Not only does a push for a chicken pox vaccine protect a child and his or her classmates, it can also protect grandparents who may not have had chicken pox. Protecting the elderly is also the idea behind another vaccination that many of us line up for each winter: the flu shot. About 36,000 Americans die of the flu each year, most of them over the age of 65 [source: Allen]. While the elderly are encouraged to get a flu shot, it's actually more effective if the herd around them is vaccinated, including caretakers and visitors that might include germy grandchildren.

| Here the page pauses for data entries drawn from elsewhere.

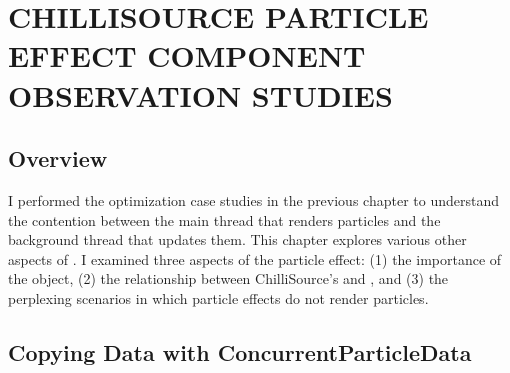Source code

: 

\chapter{CHILLISOURCE PARTICLE EFFECT COMPONENT OBSERVATION STUDIES}\label{ch:observations}

\section{Overview}\label{sec:observe_overview}

I performed the optimization case studies in the previous chapter to understand the contention between the main thread that renders particles and the background thread that updates them. This chapter explores various other aspects of . I examined three aspects of the particle effect: (1) the importance of the  object, (2) the relationship between ChilliSource's  and , and (3) the perplexing scenarios in which particle effects do not render particles.

\section{Copying Data with ConcurrentParticleData}\label{sec:observe_copies}

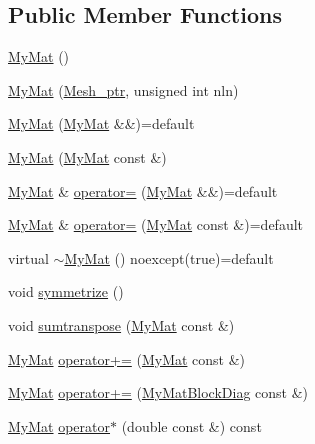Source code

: \subsection*{Public Member Functions}
\begin{DoxyCompactItemize}
\item 
\hyperlink{classTspeed_1_1MyMat_a8fbd3586cb4653ea3cdb2b9d42428e85}{My\-Mat} ()
\item 
\hyperlink{classTspeed_1_1MyMat_a4f07d60d8010d796e27fb90c367b1c8a}{My\-Mat} (\hyperlink{namespaceTspeed_a7367a01365c4cc2c1a09305b3effc4e8}{Mesh\-\_\-ptr}, unsigned int nln)
\item 
\hyperlink{classTspeed_1_1MyMat_adc35adc0df81f0be813200c96c294bdc}{My\-Mat} (\hyperlink{classTspeed_1_1MyMat}{My\-Mat} \&\&)=default
\item 
\hyperlink{classTspeed_1_1MyMat_af0996d6425e454b7afb2e5f27c6b77be}{My\-Mat} (\hyperlink{classTspeed_1_1MyMat}{My\-Mat} const \&)
\item 
\hyperlink{classTspeed_1_1MyMat}{My\-Mat} \& \hyperlink{classTspeed_1_1MyMat_a1c595cc39c627f9556f7b2a3548f3da8}{operator=} (\hyperlink{classTspeed_1_1MyMat}{My\-Mat} \&\&)=default
\item 
\hyperlink{classTspeed_1_1MyMat}{My\-Mat} \& \hyperlink{classTspeed_1_1MyMat_ad9a206ca7e833b341c58424e3096641c}{operator=} (\hyperlink{classTspeed_1_1MyMat}{My\-Mat} const \&)=default
\item 
virtual \hyperlink{classTspeed_1_1MyMat_a3b10142286aebdd62af6c38eef9790e5}{$\sim$\-My\-Mat} () noexcept(true)=default
\item 
void \hyperlink{classTspeed_1_1MyMat_a32eb1340d490fc050d6c6f22a0c84a29}{symmetrize} ()
\item 
void \hyperlink{classTspeed_1_1MyMat_a565da9a269ad2afc5fcd1f358550f732}{sumtranspose} (\hyperlink{classTspeed_1_1MyMat}{My\-Mat} const \&)
\item 
\hyperlink{classTspeed_1_1MyMat}{My\-Mat} \hyperlink{classTspeed_1_1MyMat_aa9b048f523b8f2887ce3a2d578cab6b3}{operator+=} (\hyperlink{classTspeed_1_1MyMat}{My\-Mat} const \&)
\item 
\hyperlink{classTspeed_1_1MyMat}{My\-Mat} \hyperlink{classTspeed_1_1MyMat_a523a402aa8afdb2b270413b8796b0b5f}{operator+=} (\hyperlink{classTspeed_1_1MyMatBlockDiag}{My\-Mat\-Block\-Diag} const \&)
\item 
\hyperlink{classTspeed_1_1MyMat}{My\-Mat} \hyperlink{classTspeed_1_1MyMat_a8aa3f178e8723a2ac133e3debe0f4655}{operator$\ast$} (double const \&) const 
\end{DoxyCompactItemize}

The success of the polio vaccine demonstrated the benefits of using immunization to protect a population, and herd immunity can be achieved for a whole host of diseases beyond chicken pox and the flu, including measles, mumps and small pox. And while the term herd immunity seems to imply that the whole herd should be vaccinated, the whole herd is merely protected if a certain percentage is immunized; mathematical models can be used to determine exactly what percentage of the population needs to be vaccinated to prevent a communicable disease. For example, if approximately 80 to 86 percent of a population is immune to polio, then herd immunity is achieved [source: CDC].
However, just because herd immunity is achieved doesn't mean it's completely foolproof. Vaccines themselves aren't 100 percent effective, and diseases can still strike those not immune to them. In some instances, an immunization is only effective for a few years, so the protection may have worn off a majority of the herd at the time of an outbreak. Childhood vaccinations may only delay the age at which outbreaks occur. For example, if a pregnant woman contracts rubella, or German measles, she and the unborn baby face far more complications than a child who endures the disease [source: John, Samuel].
If vaccines don't work or just put off a mass outbreak in the herd, do we even need them at all? Some people don't think a shot in the arm is worth the good of the herd. Read about some criticisms of herd immunity on the next page.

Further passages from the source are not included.